[Collected data]
****
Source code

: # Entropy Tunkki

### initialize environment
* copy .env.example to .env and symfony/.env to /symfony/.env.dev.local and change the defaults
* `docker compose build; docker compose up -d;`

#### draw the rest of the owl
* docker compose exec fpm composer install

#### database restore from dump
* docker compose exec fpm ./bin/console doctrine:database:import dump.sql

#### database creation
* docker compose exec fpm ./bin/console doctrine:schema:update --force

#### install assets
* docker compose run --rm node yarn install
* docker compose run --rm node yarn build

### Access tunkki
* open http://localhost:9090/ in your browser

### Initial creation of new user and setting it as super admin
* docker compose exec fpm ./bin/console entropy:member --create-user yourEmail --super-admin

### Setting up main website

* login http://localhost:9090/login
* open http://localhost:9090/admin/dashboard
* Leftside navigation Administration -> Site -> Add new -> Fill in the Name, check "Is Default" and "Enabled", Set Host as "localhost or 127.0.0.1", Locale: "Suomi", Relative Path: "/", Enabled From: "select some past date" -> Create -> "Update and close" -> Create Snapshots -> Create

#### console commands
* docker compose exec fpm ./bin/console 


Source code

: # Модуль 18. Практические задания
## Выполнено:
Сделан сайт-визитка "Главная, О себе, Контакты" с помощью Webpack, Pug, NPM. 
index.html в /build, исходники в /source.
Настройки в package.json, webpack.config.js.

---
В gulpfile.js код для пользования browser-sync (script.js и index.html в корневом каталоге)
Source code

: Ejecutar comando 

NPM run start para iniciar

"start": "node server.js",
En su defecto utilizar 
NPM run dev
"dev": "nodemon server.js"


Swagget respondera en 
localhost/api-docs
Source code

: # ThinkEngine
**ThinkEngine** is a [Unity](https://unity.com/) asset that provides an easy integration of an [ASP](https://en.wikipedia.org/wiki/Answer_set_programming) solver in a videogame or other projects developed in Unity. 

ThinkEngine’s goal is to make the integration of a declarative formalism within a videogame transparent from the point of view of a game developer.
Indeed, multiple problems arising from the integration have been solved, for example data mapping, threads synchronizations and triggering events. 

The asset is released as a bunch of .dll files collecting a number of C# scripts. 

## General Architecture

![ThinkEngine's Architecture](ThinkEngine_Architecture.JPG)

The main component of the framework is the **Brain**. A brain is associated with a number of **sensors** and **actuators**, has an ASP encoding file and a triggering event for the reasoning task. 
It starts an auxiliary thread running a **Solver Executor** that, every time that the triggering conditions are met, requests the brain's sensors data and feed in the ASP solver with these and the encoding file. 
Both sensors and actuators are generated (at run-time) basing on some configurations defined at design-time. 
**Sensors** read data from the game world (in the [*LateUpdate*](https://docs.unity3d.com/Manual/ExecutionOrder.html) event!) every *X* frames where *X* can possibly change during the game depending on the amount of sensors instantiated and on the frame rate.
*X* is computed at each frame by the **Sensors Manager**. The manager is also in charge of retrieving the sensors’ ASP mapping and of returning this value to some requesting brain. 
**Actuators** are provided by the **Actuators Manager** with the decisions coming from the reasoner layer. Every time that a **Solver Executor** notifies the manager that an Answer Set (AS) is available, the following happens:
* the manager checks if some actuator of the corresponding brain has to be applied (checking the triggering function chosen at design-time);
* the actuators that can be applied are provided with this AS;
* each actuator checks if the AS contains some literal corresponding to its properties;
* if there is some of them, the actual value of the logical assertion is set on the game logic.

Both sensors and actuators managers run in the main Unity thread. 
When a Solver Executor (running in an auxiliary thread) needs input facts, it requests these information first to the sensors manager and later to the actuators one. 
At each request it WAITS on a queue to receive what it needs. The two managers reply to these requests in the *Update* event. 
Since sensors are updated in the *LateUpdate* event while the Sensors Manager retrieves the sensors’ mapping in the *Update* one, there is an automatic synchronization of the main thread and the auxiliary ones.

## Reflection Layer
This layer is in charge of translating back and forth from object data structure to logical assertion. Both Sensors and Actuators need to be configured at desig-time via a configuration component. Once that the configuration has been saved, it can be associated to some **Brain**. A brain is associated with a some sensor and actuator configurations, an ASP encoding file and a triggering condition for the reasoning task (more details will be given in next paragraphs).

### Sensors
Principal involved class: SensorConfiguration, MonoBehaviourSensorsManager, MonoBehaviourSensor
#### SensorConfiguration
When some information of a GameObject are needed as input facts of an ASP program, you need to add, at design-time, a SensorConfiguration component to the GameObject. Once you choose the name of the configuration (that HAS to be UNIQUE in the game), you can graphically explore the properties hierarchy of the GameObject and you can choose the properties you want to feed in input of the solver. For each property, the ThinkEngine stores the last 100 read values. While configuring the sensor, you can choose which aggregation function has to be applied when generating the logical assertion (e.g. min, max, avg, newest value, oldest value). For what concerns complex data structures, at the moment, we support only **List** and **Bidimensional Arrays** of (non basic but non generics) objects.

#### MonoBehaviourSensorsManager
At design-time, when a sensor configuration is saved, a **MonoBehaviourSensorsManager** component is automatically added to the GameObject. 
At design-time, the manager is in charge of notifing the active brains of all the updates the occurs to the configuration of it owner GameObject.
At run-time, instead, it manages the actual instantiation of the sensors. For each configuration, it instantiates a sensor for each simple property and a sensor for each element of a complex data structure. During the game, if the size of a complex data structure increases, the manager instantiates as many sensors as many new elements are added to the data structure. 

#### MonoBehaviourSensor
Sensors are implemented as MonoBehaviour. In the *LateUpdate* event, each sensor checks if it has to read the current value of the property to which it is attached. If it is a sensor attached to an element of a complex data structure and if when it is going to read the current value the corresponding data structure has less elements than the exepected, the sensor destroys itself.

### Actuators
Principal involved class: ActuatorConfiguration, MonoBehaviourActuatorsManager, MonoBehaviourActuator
****
● What you have to do: Both end lines included, restate word for word the lines above from the line with "localhost/api-docs" to the line with "The main component", and nothing else.

● Result:
localhost/api-docs
Source code

: # ThinkEngine
**ThinkEngine** is a [Unity](https://unity.com/) asset that provides an easy integration of an [ASP](https://en.wikipedia.org/wiki/Answer_set_programming) solver in a videogame or other projects developed in Unity. 

ThinkEngine’s goal is to make the integration of a declarative formalism within a videogame transparent from the point of view of a game developer.
Indeed, multiple problems arising from the integration have been solved, for example data mapping, threads synchronizations and triggering events. 

The asset is released as a bunch of .dll files collecting a number of C# scripts. 

## General Architecture

![ThinkEngine's Architecture](ThinkEngine_Architecture.JPG)

The main component of the framework is the **Brain**. A brain is associated with a number of **sensors** and **actuators**, has an ASP encoding file and a triggering event for the reasoning task. 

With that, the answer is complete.